Project Summary
The overarching goal of the present proposal is to understand how individual differences in the structure and
function of Locus Coeruleus (LC) moderate perception and memory in an older adult population. There is
substantial evidence that the LC circuit plays a central role in cognitive processes and neuronal loss in LC is
known to occur in neurodegenerative disorders such as ADRD and PD. Integrity of LC neurons is hypothesized
to mediate the preservation of cognitive abilities during normal aging as well. To date, however, there exists a
dearth of research that either characterizes differential effects of LC integrity or details relationships between LC
integrity and cognitive function in older adult humans. More generally, the link between LC activity and cognitive
processes has not been well characterized in humans.

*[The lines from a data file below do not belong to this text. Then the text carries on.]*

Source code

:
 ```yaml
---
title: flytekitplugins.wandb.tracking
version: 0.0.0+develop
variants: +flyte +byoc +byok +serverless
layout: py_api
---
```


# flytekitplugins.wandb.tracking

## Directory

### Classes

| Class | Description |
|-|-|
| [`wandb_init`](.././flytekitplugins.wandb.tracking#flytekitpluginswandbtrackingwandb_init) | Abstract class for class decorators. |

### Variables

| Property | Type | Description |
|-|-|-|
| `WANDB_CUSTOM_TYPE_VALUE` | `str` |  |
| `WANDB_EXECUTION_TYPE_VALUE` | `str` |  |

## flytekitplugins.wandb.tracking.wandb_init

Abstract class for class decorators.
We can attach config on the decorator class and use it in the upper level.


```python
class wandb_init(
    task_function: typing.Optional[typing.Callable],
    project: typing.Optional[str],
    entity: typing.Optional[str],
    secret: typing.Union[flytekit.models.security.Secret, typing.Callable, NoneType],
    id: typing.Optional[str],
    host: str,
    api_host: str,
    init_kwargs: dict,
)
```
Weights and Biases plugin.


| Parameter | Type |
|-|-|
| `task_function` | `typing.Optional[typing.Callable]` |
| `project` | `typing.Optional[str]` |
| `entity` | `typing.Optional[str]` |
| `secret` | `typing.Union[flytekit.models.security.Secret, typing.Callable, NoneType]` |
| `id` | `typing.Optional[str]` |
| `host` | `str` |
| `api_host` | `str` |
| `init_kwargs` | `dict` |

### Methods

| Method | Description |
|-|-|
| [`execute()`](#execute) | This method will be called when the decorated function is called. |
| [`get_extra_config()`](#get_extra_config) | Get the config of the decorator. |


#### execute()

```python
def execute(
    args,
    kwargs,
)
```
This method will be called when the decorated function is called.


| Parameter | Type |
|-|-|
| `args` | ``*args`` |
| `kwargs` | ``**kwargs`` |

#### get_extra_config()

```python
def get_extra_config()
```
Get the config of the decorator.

Historical reasons for this is that the LC has been difficult
to image due to its small size and thus most human research makes inferences about LC function by using pupil
dilation as a surrogate measure. To overcome existing limitations in the field, we propose a series of detailed
psychophysical and MRI-based studies in older adults aimed to characterize how LC structure and function
moderates behavior and in turn how this is mediated by activity in intermediate brain regions known to be
involved in perceptual and memory processes. We further propose computational approaches to characterize
individual differences in how LC circuit integrity relates to different patterns of cognitive performance across
tasks, and advanced neuroimaging methods to localize and image the LC, which have been pioneered by our
group. Using MRI-based methods, we will examine LC integrity using high-resolution neuromelanin-sensitive
structural imaging, tractography and functional connectivity. This approach will allow us to identify candidate
biomarkers of LC circuit integrity. We will use a series of within-subject designs where we manipulate LC activity
and examine whether relationships between LC and behavior and brain regions thought to mediate those
behaviors are consistent or not between different perceptual modalities and memory tasks. Overall this study
will provide an important and much needed understanding of how LC integrity underlies cognitive declines in
older adults. By combining advanced neuroimaging, well-controlled behavioral assessment, and computational
analysis, we expect to uncover previously inaccessible in vivo mechanisms of LC modulation and generate a
unique dataset to address fundamental mechanistic questions of how the LC integrity moderates cognition, how
this varies across older adults and the extent to which relationships between LC and cognition are generalized
or individualized to particular domains. The resulting understanding of LC circuit can help explain how
dysfunctional modulatory circuits may generate cognitive declines or be implicated in normal aging and age-
related disorders such as Alzheimer's and Alzheimer's related disorders. This, in turn, has potential to support
non-invasive methods for diagnosing pathologies associated with LC decline and developing new treatments.